We wanna talk about how to speed up this whole keto adaptation .
Now , what's happening is you're going from sugar fuel to fat fuel .
Now let's look at what's happening deep inside the cells .
Your body is running on sugar .
Okay ?
Blood sugar .
So it's dependent on mainly the stored sugar in your muscle and your liver , which you don't have a lot of , or the the diet .
So you're like , you have constantly eat to keep the sugars up .
So now what we wanna do is dependent on the fat because we have a lot more fat than we do stored sugar .
In fact , we have an average thin person has about 77 , 000 calories of stored fat .
So this is a better quality of fuel .
But in the transition phase , you might have a lowered blood sugar .
Okay ?
And this is where people get uncomfortable .
So there's some tips that you can do .
Number 1 , always combine keto with intermittent fasting at the same time .
Don't do them separately .
They're both powerful tools and strategies to drop insulin to speed up the process .
Because if you do intermittent fasting with too much sugar , too much carb , you're gonna prolong the agony and never get into ketosis because to get into ketosis , you need to drop your carbs .
Okay ?
But intermittent fasting works because you're not eating as frequent , and you're gonna drop insulin .
So if you're just doing keto and you're doing multiple meals , realize every time you eat , you spike insulin .
And again , you're gonna it's gonna take longer to get into this adaptation where your body has cellular machines that are burning fat full time .
K ?
So you basically have to drop this way down to the point where your body is , like , looking for fuel .
It can't find it , so it's gonna go after the fat , and then it's going to if you do this correctly , it'll be , like , 3 days , maybe 4 days , and then you'll you'll be , like , 80% in ketosis .
But sometimes it takes longer , which I'll cover in a second .
But the point is it'll happen like gradual , gradual , gradual .
Now there's gonna be a point where you're gonna be between meals where you're really , really hungry .
Okay ?
So you have to differentiate a mild hunger , which you just push through , or intense hunger , where it's , like , really severe .
In which case , we don't wanna add more stress to your body , so don't suffer through that .
Just add a small snack , which is only fat .
Don't add protein .
Add fat because protein will stimulate more insulin .
Fat will stimulate a little insulin , but not as much as protein .
Because as soon as you eat the protein , you're gonna feel better , and it's gonna crash down .
Now you're gonna be hungry again .
So do fat .
Maybe you do pecans , which is a real fatty nut , or an avocado .
But just do a little fat just to get you through the transition .
And the other thing is if you're going from 1 meal to the next , it's very , very important to have enough fat to satisfy you .
So if you're , like , hurting and you're really suffering , make sure the next meal you add more fat .
So that's 1 thing , which is right here .
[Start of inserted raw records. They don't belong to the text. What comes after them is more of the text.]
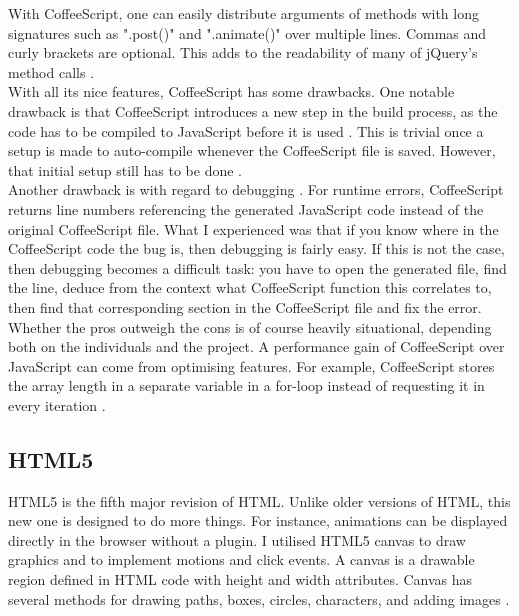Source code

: \documentclass[titlepage,a4paper,11pt]{report}
\begin{document}
\indent With CoffeeScript, one can easily distribute arguments of methods with long signatures such as ".post()" and ".animate()" over multiple lines. Commas and curly brackets are optional. This adds to the readability of many of jQuery's method calls \citep{jash}.\\

\indent With all its nice features, CoffeeScript has some drawbacks. One notable drawback is that CoffeeScript introduces a new step in the build process, as the code has to be compiled to JavaScript before it is used \citep{david}. This is trivial once a setup is made to auto-compile whenever the CoffeeScript file is saved. However, that initial setup still has to be done \citep{waller}.\\

\indent Another drawback is with regard to debugging \citep{waller}. For runtime errors, CoffeeScript returns line numbers referencing the generated JavaScript code instead of the original CoffeeScript file. What I experienced was that if you know where in the CoffeeScript code the bug is, then debugging is fairly easy. If this is not the case, then debugging becomes a difficult task: you have to open the generated file, find the line, deduce from the context what CoffeeScript function this correlates to, then find that corresponding section in the CoffeeScript file and fix the error.\\

\indent Whether the pros outweigh the cons is of course heavily situational, depending both on the individuals and the project. A performance gain of CoffeeScript over JavaScript can come from optimising features. For example, CoffeeScript stores the array length in a separate variable in a for-loop instead of requesting it in every iteration \citep{jash}. 


\subsection{HTML5}
HTML5 is the fifth major revision of HTML. Unlike older versions of HTML, this new one is designed to do more things. For instance, animations can be displayed directly in the browser without a plugin.
I utilised HTML5 canvas to draw graphics and to implement motions and click events. A canvas is a drawable region defined in HTML code with height and width attributes. Canvas has several methods for drawing paths, boxes, circles, characters, and adding images \citep{w3}.\\
\end{document}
But also add more greens , more salad and vegetables because the potassium will actually heal the insulin and help stabilize the blood sugar at the cellular level .
So we need those minerals to really speed this process up .
K ?
The other thing is apple cider vinegar .
With lemon , do a tablespoon and a tablespoon of lemon and some water .
Take a straw so it doesn't bother your teeth .
Sip it down .
That will actually speed things up too .
Electrolytes with large amounts of potassium and nutritional yeast also will speed things up because that heals the the deeper root problem , which is insulin resistance .
So basically , in the transition phase , you're really dealing with a below blood sugar situation , and what's behind that is your body has not fully adapted .
So all of these things are gonna help , So go ahead and apply it and put your comments down below .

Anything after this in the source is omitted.